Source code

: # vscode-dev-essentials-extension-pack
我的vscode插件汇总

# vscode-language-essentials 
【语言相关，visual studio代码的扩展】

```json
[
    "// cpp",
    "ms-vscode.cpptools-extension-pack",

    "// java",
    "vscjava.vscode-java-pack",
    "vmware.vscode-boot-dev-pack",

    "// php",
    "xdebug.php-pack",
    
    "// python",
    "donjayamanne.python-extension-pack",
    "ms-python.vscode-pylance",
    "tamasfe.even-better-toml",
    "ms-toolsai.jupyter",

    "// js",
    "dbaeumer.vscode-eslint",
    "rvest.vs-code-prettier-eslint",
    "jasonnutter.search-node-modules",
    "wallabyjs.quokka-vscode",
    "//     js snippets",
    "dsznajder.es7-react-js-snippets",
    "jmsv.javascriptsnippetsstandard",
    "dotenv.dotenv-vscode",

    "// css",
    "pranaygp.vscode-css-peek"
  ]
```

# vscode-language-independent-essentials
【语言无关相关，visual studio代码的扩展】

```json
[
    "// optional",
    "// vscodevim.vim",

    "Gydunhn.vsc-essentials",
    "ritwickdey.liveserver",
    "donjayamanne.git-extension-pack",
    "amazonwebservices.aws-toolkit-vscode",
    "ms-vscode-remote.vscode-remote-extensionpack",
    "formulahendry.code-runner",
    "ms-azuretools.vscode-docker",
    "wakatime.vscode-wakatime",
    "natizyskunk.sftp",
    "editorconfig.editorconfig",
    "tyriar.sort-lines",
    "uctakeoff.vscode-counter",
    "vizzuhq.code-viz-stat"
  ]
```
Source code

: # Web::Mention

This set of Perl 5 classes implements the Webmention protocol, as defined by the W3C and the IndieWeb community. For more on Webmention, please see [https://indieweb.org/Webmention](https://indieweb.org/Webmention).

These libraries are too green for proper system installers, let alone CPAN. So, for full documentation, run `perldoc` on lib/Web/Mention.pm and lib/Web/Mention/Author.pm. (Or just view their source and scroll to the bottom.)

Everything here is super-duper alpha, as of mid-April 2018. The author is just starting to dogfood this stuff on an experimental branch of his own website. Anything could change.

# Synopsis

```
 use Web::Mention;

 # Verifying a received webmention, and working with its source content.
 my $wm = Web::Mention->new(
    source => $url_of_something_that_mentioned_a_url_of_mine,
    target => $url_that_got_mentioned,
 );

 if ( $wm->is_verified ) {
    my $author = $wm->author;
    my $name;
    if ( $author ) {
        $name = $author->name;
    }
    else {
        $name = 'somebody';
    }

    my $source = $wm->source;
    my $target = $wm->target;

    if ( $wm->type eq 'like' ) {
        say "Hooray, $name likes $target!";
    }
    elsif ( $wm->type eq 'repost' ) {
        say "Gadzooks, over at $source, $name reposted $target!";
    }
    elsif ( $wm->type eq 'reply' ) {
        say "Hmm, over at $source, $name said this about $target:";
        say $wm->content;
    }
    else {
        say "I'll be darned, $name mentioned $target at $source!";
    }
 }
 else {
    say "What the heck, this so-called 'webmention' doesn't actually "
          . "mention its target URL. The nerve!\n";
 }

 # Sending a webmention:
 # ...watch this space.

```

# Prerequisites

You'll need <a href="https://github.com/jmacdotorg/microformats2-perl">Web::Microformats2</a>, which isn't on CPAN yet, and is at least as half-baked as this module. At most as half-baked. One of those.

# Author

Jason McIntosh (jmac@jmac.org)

··········

What you need to do. Type out the entire listing again, matching every line exactly.

Result of this exercise.
Source code

: # vscode-dev-essentials-extension-pack
我的vscode插件汇总

# vscode-language-essentials 
【语言相关，visual studio代码的扩展】

```json
[
    "// cpp",
    "ms-vscode.cpptools-extension-pack",

    "// java",
    "vscjava.vscode-java-pack",
    "vmware.vscode-boot-dev-pack",

    "// php",
    "xdebug.php-pack",
    
    "// python",
    "donjayamanne.python-extension-pack",
    "ms-python.vscode-pylance",
    "tamasfe.even-better-toml",
    "ms-toolsai.jupyter",

    "// js",
    "dbaeumer.vscode-eslint",
    "rvest.vs-code-prettier-eslint",
    "jasonnutter.search-node-modules",
    "wallabyjs.quokka-vscode",
    "//     js snippets",
    "dsznajder.es7-react-js-snippets",
    "jmsv.javascriptsnippetsstandard",
    "dotenv.dotenv-vscode",

    "// css",
    "pranaygp.vscode-css-peek"
  ]
```

# vscode-language-independent-essentials
【语言无关相关，visual studio代码的扩展】

```json
[
    "// optional",
    "// vscodevim.vim",

    "Gydunhn.vsc-essentials",
    "ritwickdey.liveserver",
    "donjayamanne.git-extension-pack",
    "amazonwebservices.aws-toolkit-vscode",
    "ms-vscode-remote.vscode-remote-extensionpack",
    "formulahendry.code-runner",
    "ms-azuretools.vscode-docker",
    "wakatime.vscode-wakatime",
    "natizyskunk.sftp",
    "editorconfig.editorconfig",
    "tyriar.sort-lines",
    "uctakeoff.vscode-counter",
    "vizzuhq.code-viz-stat"
  ]
```
Source code

: # Web::Mention

This set of Perl 5 classes implements the Webmention protocol, as defined by the W3C and the IndieWeb community. For more on Webmention, please see [https://indieweb.org/Webmention](https://indieweb.org/Webmention).

These libraries are too green for proper system installers, let alone CPAN. So, for full documentation, run `perldoc` on lib/Web/Mention.pm and lib/Web/Mention/Author.pm. (Or just view their source and scroll to the bottom.)

Everything here is super-duper alpha, as of mid-April 2018. The author is just starting to dogfood this stuff on an experimental branch of his own website. Anything could change.

# Synopsis

```
 use Web::Mention;

 # Verifying a received webmention, and working with its source content.
 my $wm = Web::Mention->new(
    source => $url_of_something_that_mentioned_a_url_of_mine,
    target => $url_that_got_mentioned,
 );

 if ( $wm->is_verified ) {
    my $author = $wm->author;
    my $name;
    if ( $author ) {
        $name = $author->name;
    }
    else {
        $name = 'somebody';
    }

    my $source = $wm->source;
    my $target = $wm->target;

    if ( $wm->type eq 'like' ) {
        say "Hooray, $name likes $target!";
    }
    elsif ( $wm->type eq 'repost' ) {
        say "Gadzooks, over at $source, $name reposted $target!";
    }
    elsif ( $wm->type eq 'reply' ) {
        say "Hmm, over at $source, $name said this about $target:";
        say $wm->content;
    }
    else {
        say "I'll be darned, $name mentioned $target at $source!";
    }
 }
 else {
    say "What the heck, this so-called 'webmention' doesn't actually "
          . "mention its target URL. The nerve!\n";
 }

 # Sending a webmention:
 # ...watch this space.

```

# Prerequisites

You'll need <a href="https://github.com/jmacdotorg/microformats2-perl">Web::Microformats2</a>, which isn't on CPAN yet, and is at least as half-baked as this module. At most as half-baked. One of those.

# Author

Jason McIntosh (jmac@jmac.org)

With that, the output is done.